___ DATA EXTRACT ___

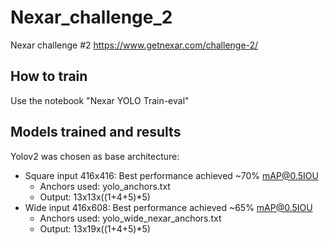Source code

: # Nexar_challenge_2
Nexar challenge #2 https://www.getnexar.com/challenge-2/

## How to train
Use the notebook "Nexar YOLO Train-eval"

## Models trained and results
Yolov2 was chosen as base architecture:
* Square input 416x416: Best performance achieved ~70% mAP@0.5IOU
     - Anchors used: yolo_anchors.txt
     - Output: 13x13x((1+4+5)*5)
* Wide input 416x608: Best performance achieved ~65% mAP@0.5IOU
    - Anchors used: yolo_wide_nexar_anchors.txt
    - Output: 13x19x((1+4+5)*5)

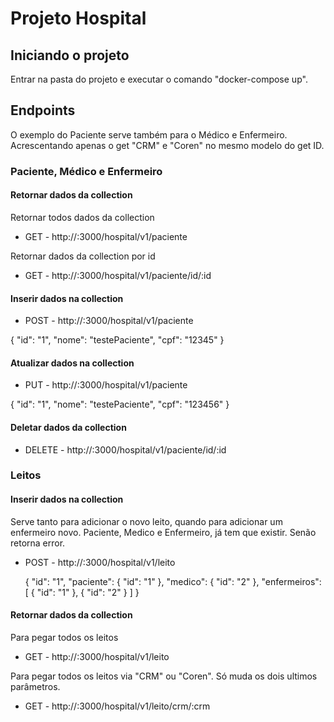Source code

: # Projeto Hospital

## Iniciando o projeto

Entrar na pasta do projeto e executar o comando "docker-compose up".

## Endpoints

 O exemplo do Paciente serve também para o Médico e Enfermeiro. Acrescentando apenas o get "CRM" e "Coren" no mesmo modelo do get ID.

### Paciente, Médico e Enfermeiro

#### Retornar dados da collection

Retornar todos dados da collection

- GET - http://<host>:3000/hospital/v1/paciente
  
Retornar dados da collection por id

- GET - http://<host>:3000/hospital/v1/paciente/id/:id
  
#### Inserir dados na collection

- POST - http://<host>:3000/hospital/v1/paciente
  
{
	"id": "1",
	"nome": "testePaciente",
	"cpf": "12345"
}

#### Atualizar dados na collection

- PUT - http://<host>:3000/hospital/v1/paciente
  
{
	"id": "1",
	"nome": "testePaciente",
	"cpf": "123456"
}

#### Deletar dados da collection

- DELETE - http://<host>:3000/hospital/v1/paciente/id/:id

### Leitos

#### Inserir dados na collection

Serve tanto para adicionar o novo leito, quando para adicionar um enfermeiro novo.
Paciente, Medico e Enfermeiro, já tem que existir. Senão retorna error.

- POST - http://<host>:3000/hospital/v1/leito
  
  {
    "id": "1",
    "paciente": {
        "id": "1"
    },
    "medico": {
        "id": "2"
    },
    "enfermeiros": [
        {
            "id": "1"
        },
        {
            "id": "2"
        }
    ]
}

#### Retornar dados da collection

Para pegar todos os leitos

- GET - http://<host>:3000/hospital/v1/leito

Para pegar todos os leitos via "CRM" ou "Coren". Só muda os dois ultimos parâmetros.

- GET - http://<host>:3000/hospital/v1/leito/crm/:crm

___

(WHAT YOU NEED TO DO): Copy each line in the listing where "Anchors" appears.

(TASK RESULT):
     - Anchors used: yolo_anchors.txt
    - Anchors used: yolo_wide_nexar_anchors.txt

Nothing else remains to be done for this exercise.